The U.S.-China cold war is coming to financial markets
Ant Group's $34.5 billion IPO will make the Chinese fintech company the largest listing ever, and its choice to list its shares in Hong Kong and Shanghai rather than New York City marks a pivotal moment that could see the financial industry move towards China.
Why it matters: "This was the first time such a big listing, the largest in human history, was priced outside New York City," Ant Group founder Jack Ma told the Bund Summit in Shanghai Saturday. "We wouldn’t have dared to think about it five years, or even three years ago."
Driving the news: Ant Group will be valued at just under $314 billion, larger than some of the biggest banks in the U.S., including Goldman Sachs and Wells Fargo and just below the market cap of JPMorgan Chase, the largest U.S. bank.
- And that's before the so-called greenshoe option for a 15% overallotment of shares that could make it worth more than even Industrial and Commercial Bank of China, the world’s biggest bank by assets, Reuters notes.
What's happening: As a result of the Trump administration's tech war and bipartisan hostility from Congress, more Chinese firms may eschew U.S. financial markets to avoid facing increasing regulations and scrutiny.
- And thanks to a growing movement for market liberalization and a relaxation of China's government currency controls, they are having an easier time drawing investment and interest to listings on the mainland.

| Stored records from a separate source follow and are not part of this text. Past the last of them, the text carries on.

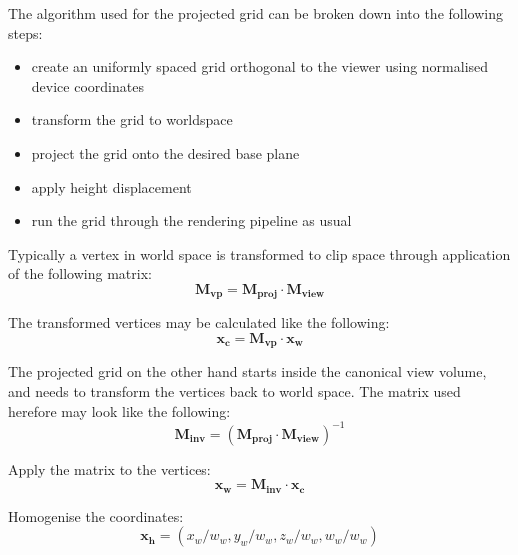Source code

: The algorithm used for the projected grid can be broken down into the following
steps:
\begin{itemize}
 \item create an uniformly spaced grid orthogonal to the viewer using normalised
device coordinates
 \item transform the grid to worldspace
 \item project the grid onto the desired base plane
 \item apply height displacement
 \item run the grid through the rendering pipeline as usual
\end{itemize}

Typically a vertex in world space is transformed to clip space through
application of the following matrix:
\begin{equation}
\label{ViewProjectionMatrix}
 \mathbf{M_{vp}} = \mathbf{M_{proj}} \cdot \mathbf{M_{view}}
\end{equation}

The transformed vertices may be calculated like the following:
\begin{equation}
\label{ViewProjectionMatrixX}
 \mathbf{x_{c}} = \mathbf{M_{vp}} \cdot \mathbf{x_{w}}
\end{equation}

The projected grid on the other hand starts inside the canonical view volume,
and needs to transform the vertices back to world space. The matrix used
herefore may look like the following:
\begin{equation}
 \mathbf{M_{inv}} = (\mathbf{M_{proj}} \cdot \mathbf{M_{view}})^{-1}
\end{equation}

Apply the matrix to the vertices:
\begin{equation}
 \mathbf{x_{w}} = \mathbf{M_{inv}} \cdot \mathbf{x_{c}}
\end{equation}

Homogenise the coordinates:
\begin{equation}
 \mathbf{x_{h}} = (x_{w}/w_{w}, y_{w}/w_{w}, z_{w}/w_{w}, w_{w}/w_{w})
\end{equation}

- Opening China's financial markets is expected to be a top subject at the four-day plenum meeting of the Communist Party’s Central Committee this week.
- China also is far ahead of the U.S. and the rest of the world in developing a central bank digital currency, and on Friday gave legal backing for a digital renminbi, which will more easily facilitate international transactions.
The big picture: The combination of a more free-trading currency (which has reached its strongest in two years versus the dollar), higher government bond yields and the presence of more of the world's largest and most influential companies is expected to draw considerable funds to China from international investors who currently have a minimal presence.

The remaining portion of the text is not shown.